O problema é que muito frequentemente nos perdemos nessa ordem e a religião, que a bem da verdade institucionaliza e populariza o cristianismo, acaba também se tornando muito maior que o Evangelho. Pode parecer desconfortável para os fiéis mais fervorosos, mas o que o Castillo está propondo é que repensemos justamente o espaço e o lugar da Igreja enquanto instituição em nosso tempo. Para ele, as regras, normas, dogmas e preceitos nos amarram numa perspectiva que, quase inevitavelmente, nos traga para disputas por poder e dinheiro.
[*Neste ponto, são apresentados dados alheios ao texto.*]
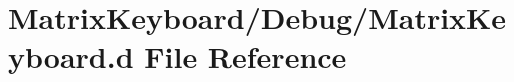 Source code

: \hypertarget{_matrix_keyboard_8d}{}\section{Matrix\+Keyboard/\+Debug/\+Matrix\+Keyboard.d File Reference}
\label{_matrix_keyboard_8d}
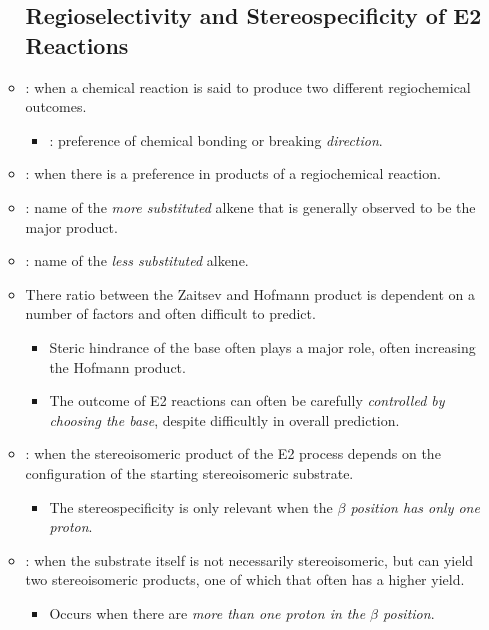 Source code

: \begin{itemize}
\begin{itemize}
      \subsection{Regioselectivity and Stereospecificity of E2 Reactions}
        \item {}: when a chemical reaction is said to produce two different regiochemical outcomes.
            \begin{itemize}
                \item {}: preference of chemical bonding or breaking \emph{direction}. 
            \end{itemize}
        \item {}: when there is a preference in products of a regiochemical reaction.
        \item {}: name of the \emph{more substituted} alkene that is generally observed to be the major product.
        \item {}: name of the \emph{less substituted} alkene.
        \item There ratio between the Zaitsev and Hofmann product is dependent on a number of factors and often difficult to predict.
            \begin{itemize}
                \item Steric hindrance of the base often plays a major role, often increasing the Hofmann product.
                \item The outcome of E2 reactions can often be carefully \emph{ controlled by choosing the base}, despite difficultly in overall prediction.
            \end{itemize}
        \item {}: when the stereoisomeric product of the E2 process depends on the configuration of the starting stereoisomeric substrate.
            \begin{itemize}
                \item The stereospecificity is only relevant when the \emph{\(\beta \) position has only one proton}.
            \end{itemize}
        \item {}: when the substrate itself is not necessarily stereoisomeric, but can yield two stereoisomeric products, one of which that often has a higher yield.
            \begin{itemize}
                \item Occurs when there are \emph{more than one proton in the \(\beta \) position}.

\end{itemize}
\end{itemize}
\end{itemize}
Afinal, a "máquina" precisa ser mantida e dentro de uma ordem. “A vida de Jesus de Nazaré foi um confronto constante – e, às vezes, incluindo um enfrentamento direto – do seu Evangelho com a religião que já existia em Israel, do povo judeu, tendo seu centro em Jerusalém”, recorda.
O que Castillo faz questão de lembrar é que cenas como a de Jesus quebrando bancas e ameaçando derrubar o templo são metáforas de uma fé esvaziada pela instituição religião. Mas isso é só uma parte do que o Messias revela. “Jesus não fazia ofertas aos sacerdotes e entrava direito em confronto com eles e com os doutores sobre as interpretações da lei. Também não ia ao templo para rezar. Frequentemente ele se afastava, ficava sozinho em diversos lugares para orar”, observa.
Num primeiro momento, as assertivas de José Maria Castillo podem parecer desconfortantes. Afinal, há locais sagrados determinados pela religião e ela orienta nossa fé e nos dá sentimentos de pertencimento e comunidade. Mas, agora, sejamos sinceros e olhemos no fundo do nosso coração. Quando foi a última vez que, na missa de Domingo, celebramos em verdadeira comunhão, sem olhar ao lado e julgar? E quantas vezes oramos pelo bem comum ao invés de uma busca para nossos próprios problemas? “A religião é o ser humano fixado em si mesmo. E quem é assim é, inevitavelmente, uma pessoa ambiciosa, uma pessoa que pretende dominar os demais, que pretende estar por cima de todos. E fazemos isso sem nos darmos conta de que é isso que estamos praticando”, provoca.
Castillo: "A religião é o ser humano fixado em si mesmo. E quem é assim é, inevitavelmente, uma pessoa ambiciosa" (Foto: Universidade Loyola)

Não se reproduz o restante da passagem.